(EXERCISE DESCRIPTION): The answer must repeat every record exactly, with no pictures in it.

(EXERCISE INPUT):

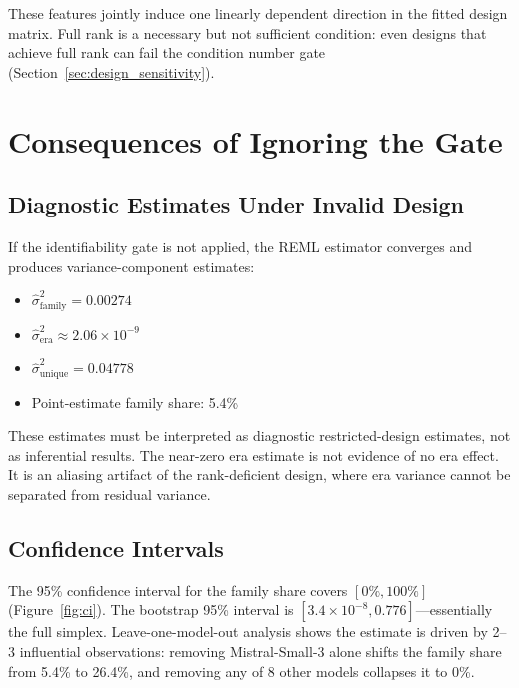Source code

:\documentclass[journal]{IEEEtran}
\begin{document}
These features jointly induce one linearly dependent direction in the fitted design matrix. Full rank is a necessary but not sufficient condition: even designs that achieve full rank can fail the condition number gate (Section~\ref{sec:design_sensitivity}).

\section{Consequences of Ignoring the Gate}
\label{sec:consequences}

\subsection{Diagnostic Estimates Under Invalid Design}

If the identifiability gate is not applied, the REML estimator converges and produces variance-component estimates:
\begin{itemize}
\item $\hat{\sigma}^2_{\text{family}} = 0.00274$
\item $\hat{\sigma}^2_{\text{era}} \approx 2.06 \times 10^{-9}$
\item $\hat{\sigma}^2_{\text{unique}} = 0.04778$
\item Point-estimate family share: 5.4\%
\end{itemize}

These estimates must be interpreted as diagnostic restricted-design estimates, not as inferential results. The near-zero era estimate is not evidence of no era effect. It is an aliasing artifact of the rank-deficient design, where era variance cannot be separated from residual variance.

\subsection{Confidence Intervals}

The 95\% confidence interval for the family share covers $[0\%, 100\%]$ (Figure~\ref{fig:ci}). The bootstrap 95\% interval is $[3.4 \times 10^{-8}, 0.776]$---essentially the full simplex. Leave-one-model-out analysis shows the estimate is driven by 2--3 influential observations: removing Mistral-Small-3 alone shifts the family share from 5.4\% to 26.4\%, and removing any of 8 other models collapses it to 0\%.
\end{document}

(TASK RESULT):
Source code

:\documentclass[journal]{IEEEtran}
\begin{document}
These features jointly induce one linearly dependent direction in the fitted design matrix. Full rank is a necessary but not sufficient condition: even designs that achieve full rank can fail the condition number gate (Section~\ref{sec:design_sensitivity}).

\section{Consequences of Ignoring the Gate}
\label{sec:consequences}

\subsection{Diagnostic Estimates Under Invalid Design}

If the identifiability gate is not applied, the REML estimator converges and produces variance-component estimates:
\begin{itemize}
\item $\hat{\sigma}^2_{\text{family}} = 0.00274$
\item $\hat{\sigma}^2_{\text{era}} \approx 2.06 \times 10^{-9}$
\item $\hat{\sigma}^2_{\text{unique}} = 0.04778$
\item Point-estimate family share: 5.4\%
\end{itemize}

These estimates must be interpreted as diagnostic restricted-design estimates, not as inferential results. The near-zero era estimate is not evidence of no era effect. It is an aliasing artifact of the rank-deficient design, where era variance cannot be separated from residual variance.

\subsection{Confidence Intervals}

The 95\% confidence interval for the family share covers $[0\%, 100\%]$ (Figure~\ref{fig:ci}). The bootstrap 95\% interval is $[3.4 \times 10^{-8}, 0.776]$---essentially the full simplex. Leave-one-model-out analysis shows the estimate is driven by 2--3 influential observations: removing Mistral-Small-3 alone shifts the family share from 5.4\% to 26.4\%, and removing any of 8 other models collapses it to 0\%.
\end{document}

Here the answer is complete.